In view of this, the tax aspects of the digitalization of the economy came to the attention of governments and academia who started working on how to adjust the current domestic and international tax framework to the digital era.

Indeed, since most digital business do not need physical presence, assets or workforce in a given country in order to generate profits and value, the main tax challenge of the digital era relates to identifying the most appropriate ways to adapt the current criteria for the allocation of taxing rights between source and resident jurisdictions to the current digital business models.

One of the most important actions taken to tackle the tax implications of the digitalization of the economy is the OECD 2015 BEPS Package Action 1 Report that tackles “the Tax Challenges of the Digital Economy” which is part of the larger BEPS (Base Erosion and Profit Shifting) Project launched in 2013 by the OECD and the G20.

The 2015 OECD Report 1 identifies a series of features of the digitalization that are relevant from a tax perspective and that should be addressed in order to tackle tax distortions by digitalization:

  1. identifying whether a digital business has a significant economic presence in a given country (nexus approach);
  2. attributing value to the data collected by digital businesses from end-users (e.g. users’ data used by social networking businesses to sell advertisement on their websites);
  3. characterizing correctly the payments made by a resident payer to a non-resident digital business (since in most cases it is difficult to understand whether a payment made over an e-commerce transaction has to be regarded as a royalty paid to a non-resident or, conversely, as a business profit made by the non-resident business through its permanent establishment).

The 2018 OECD Interim Report on the Digitalization of the Economy

Although these challenges had been so identified, the 2015 Report contained no recommendation to the OECD member countries to take any substantial action in order to address the digitization challenge.

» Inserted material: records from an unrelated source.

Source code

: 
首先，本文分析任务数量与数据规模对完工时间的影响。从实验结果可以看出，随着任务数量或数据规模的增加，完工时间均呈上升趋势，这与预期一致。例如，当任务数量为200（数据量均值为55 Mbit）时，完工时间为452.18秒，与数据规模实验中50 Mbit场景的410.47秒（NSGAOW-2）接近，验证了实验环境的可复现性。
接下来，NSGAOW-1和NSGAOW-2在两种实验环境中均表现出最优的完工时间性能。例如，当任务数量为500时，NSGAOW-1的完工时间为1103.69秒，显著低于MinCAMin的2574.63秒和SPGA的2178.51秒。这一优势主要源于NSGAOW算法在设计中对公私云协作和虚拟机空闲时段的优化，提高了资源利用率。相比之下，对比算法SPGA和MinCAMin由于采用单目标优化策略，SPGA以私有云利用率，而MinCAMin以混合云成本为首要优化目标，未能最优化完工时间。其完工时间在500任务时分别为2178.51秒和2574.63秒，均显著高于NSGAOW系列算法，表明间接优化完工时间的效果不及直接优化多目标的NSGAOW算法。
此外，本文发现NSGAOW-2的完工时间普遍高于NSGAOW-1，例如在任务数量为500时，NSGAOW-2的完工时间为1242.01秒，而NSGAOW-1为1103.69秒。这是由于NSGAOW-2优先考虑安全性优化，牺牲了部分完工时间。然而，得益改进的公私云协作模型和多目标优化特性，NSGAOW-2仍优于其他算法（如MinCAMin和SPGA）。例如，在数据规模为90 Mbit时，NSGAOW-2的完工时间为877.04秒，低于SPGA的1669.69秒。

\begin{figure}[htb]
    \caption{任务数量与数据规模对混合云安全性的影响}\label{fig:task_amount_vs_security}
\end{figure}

After years of monitoring the impact the digital economy is having on the international tax system, in 2018 the OECD published the OECD Interim Report on the “Tax Challenges arising from digitalization” which contains insightful information on the progress made on the implementation of the BEPS Package with particular regard to the digital economy.

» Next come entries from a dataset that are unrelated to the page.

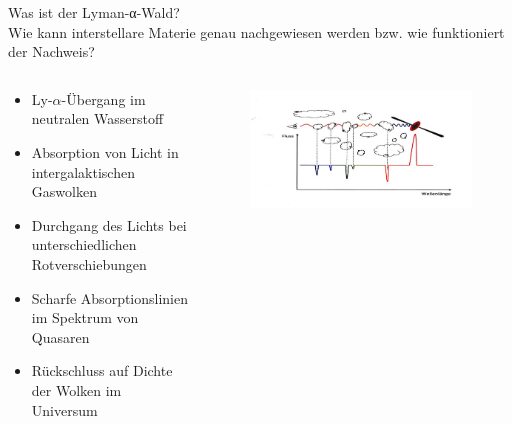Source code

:   \begin{frame}{Was ist der Lyman-α-Wald?\\
    Wie kann interstellare Materie genau nachgewiesen werden bzw. wie funktioniert der Nachweis?}
    \begin{columns}
   \begin{column}{0.5\textwidth}
    \begin{itemize}
      \setlength\itemsep{2em}
      \item Ly-$\alpha$-Übergang im neutralen Wasserstoff
      \item Absorption von Licht in intergalaktischen Gaswolken
      \item Durchgang des Lichts bei unterschiedlichen Rotverschiebungen
      \item Scharfe Absorptionslinien im Spektrum von Quasaren
      \item Rückschluss auf Dichte der Wolken im Universum
     \end{itemize}
  \vspace{2em}
  \end{column}
  \begin{column}{0.5\textwidth}
  \begin{figure}
    \centering
    \includegraphics[width=\textwidth]{images/lawald.png}
  \end{figure}
  \end{column}
    \end{columns}
  \end{frame}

According to the 2018 Interim Report, the impact that the ongoing implementation of the BEPS Package is having on the taxation of the value created by the digital economy is two-fold:

  • on the one hand, the ongoing signature and enforcement of the Multilateral Instrument (MLI) provided for by Action 15 of the BEPS Package, which is aimed at implementing anti-avoidance, anti-treaty-abuse and other treaty-related BEPS Package actions, is likely to bring about an in-depth restructure of the international tax framework that will help governments tackle the challenges arising from taxing fairly the “digital value”;
  • on the other hand, the measures of the BEPS Package taken to tackle tax avoidance like preventing the artificial avoidance of Permanent Establishments status (BEPS Package Action 7), ensuring that Transfer Pricing outcomes are in line with value creation (BEPS Package Actions 8-10), strengthening Controlled Foreign Companies (CFC) rules (BEPS Package Action 3) , among others, is having a great impact on countries’ domestic tax legislation as well as on digital businesses’ (like Amazon, eBay and Facebook) tax strategies, which are taking action in order to ensure that their business models and corporate structures are compliant with the ongoing implementation of the BEPS Package provisions.

Although among the countries there is no consensus over the interim measures that should be taken in order to tax the “digital value”, it seems reasonable to believe that the implementation of the BEPS Package over time will effectively help tackle the problem with taxing highly-digitalized business. Indeed, distortions might be eliminated by allowing countries to restore both source and residence taxation in many cases where cross-boarder income would otherwise go untaxed or taxed at very low rate as well as help countries tax domestic and multinational enterprises’ profits similarly.